I went into the kitchen; my mother’s back was to me, trying to get lunch ready. It was the weekend, so there were 7 of us to feed at that time, the others came later; 11 in all in the final tally, though one died at birth. I went to the knife drawer and took out what was to me at that time a very large knife and walked outside. I went into the field, toward the back corner, next to my favorite crab apple tree, my favorite fruit at that time. So I simply stood there, in the late morning sun, feeling the gentle breeze caress me, and did not really think about anything, I just stood there. I had the feeling that I should die, that I wanted to die. Nothing extreme, I was not in any great pain; just death was on my mine. Thanatos, the death instinct was in ascendance and demanded some sort of response from me I guess. So I looked at the knife, not sure what I was really supposed to do with it. Then I simply thought, this is really wrong, laughed, and went back inside the house, put the knife back in the drawer and went outside and played with my brothers. Eros won out, life and the desire for life, even if the response was not thought through, came out the victor. I am not sure I was even capable of rational thought at that time, it was like some kind of archetypal struggle went on within me, and lucky for me I did not do anything stupid. I suppose that was a defining moment in my life, though it did not feel like it. Though a choice for life was certainly made and has probably served me well in ways not yet fully known.
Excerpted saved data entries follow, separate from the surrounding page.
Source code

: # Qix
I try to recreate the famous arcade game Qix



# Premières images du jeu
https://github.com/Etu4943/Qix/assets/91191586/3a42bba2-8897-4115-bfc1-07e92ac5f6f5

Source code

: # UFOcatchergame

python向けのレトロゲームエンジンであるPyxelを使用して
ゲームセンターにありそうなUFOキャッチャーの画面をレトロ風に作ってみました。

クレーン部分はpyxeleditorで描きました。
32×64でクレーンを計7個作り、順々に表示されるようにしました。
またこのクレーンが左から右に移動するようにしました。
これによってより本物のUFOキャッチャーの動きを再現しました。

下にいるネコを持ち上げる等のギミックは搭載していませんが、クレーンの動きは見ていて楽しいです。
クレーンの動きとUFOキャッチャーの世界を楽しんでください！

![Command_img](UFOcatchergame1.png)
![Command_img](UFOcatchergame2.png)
While how the above incident was played out might be unique, I doubt the actual experience was. The desire for life, for more often than supposed, covers the death instinct, the desire for simply not existing.
I remember one day while spending some time at my Dad’s gas station, in East St Louis, I noticed a bridge nearby. It seemed to my very young, inexperienced mind, to be covering over an abyss, and that the people and cars going over it had no idea how tenuous it was for them. If the bridge collapsed while they drove, or walked upon it, they would simply fall into a bottomless pit of nothingness. From this, I got the feeling, that perhaps that is how everything is. The world and all in it is simply waiting for something to happen, and then the eternal fall into oblivion. It is like when you tear up the floor boards, you find that there is nothing underneath, solidity is an illusion. Of course I am talking about an emotional experience, I am only using concepts now as an adult, reliving the experience, that I could not possible articulate at such a young age.
I think perhaps that within all of us there is the dance between Thanatos and Eros, life and death. For many, like me for a short time, Thanatos, seemed to have the upper hand, but the desire for life did come out the victor. Perhaps it is because at that young age I somehow intuited that a state of nothingness is not possible, since I believed in a transcendent realm, so death was not in anyway an escape. Perhaps what saves us, or in the end many of us, is this belief, that a relationship with the transcendent is more important than ego strength, for when that goes what is there to cling too, or to believe in. Life is good. For in life we can grow, yes fail, choose to get up and keep going, or to give up. We can feel joy and pain, love and hate, communion and isolation, yet in all of this perhaps we are not alone, at least I believe this. I feel pursued more than pursuing. I feel stalked by a loving presence that simply keeps coming and nothing I do seems to slow it down in any way. This experience comes from deep within, a presence that insists on being noticed, taken seriously, a response, even if that response is rejection.
The transcendent present’s it-self in the simplest events. A smile, from even a stranger, music, friends, movies, nature, all are doorways for the transcendent, humble in its presentation, yet powerful in its effects on my inner depths. I am wounded by this presence, at times when I least expect it, a healing touch, giving me hope of going on.
At times the illusion of some kind of eternal peace, or oblivion will assert itself, but I know it is an illusion. For some any kind of belief in an afterlife is the illusion, it is the other way around for me. The fact that I may exist after death is no more remarkable by the fact that I exist now, and hopefully will have more years here to continue to choose and grow. This life is important, and no matter how hard, how lonely it can be, it is worth it. For when it is over, it is over, we are here only once. As one of my charges told me a few years ago: “we are here for such a short time, we should hold on for as long as we can”; words of great wisdom, from a man who lived life to the full.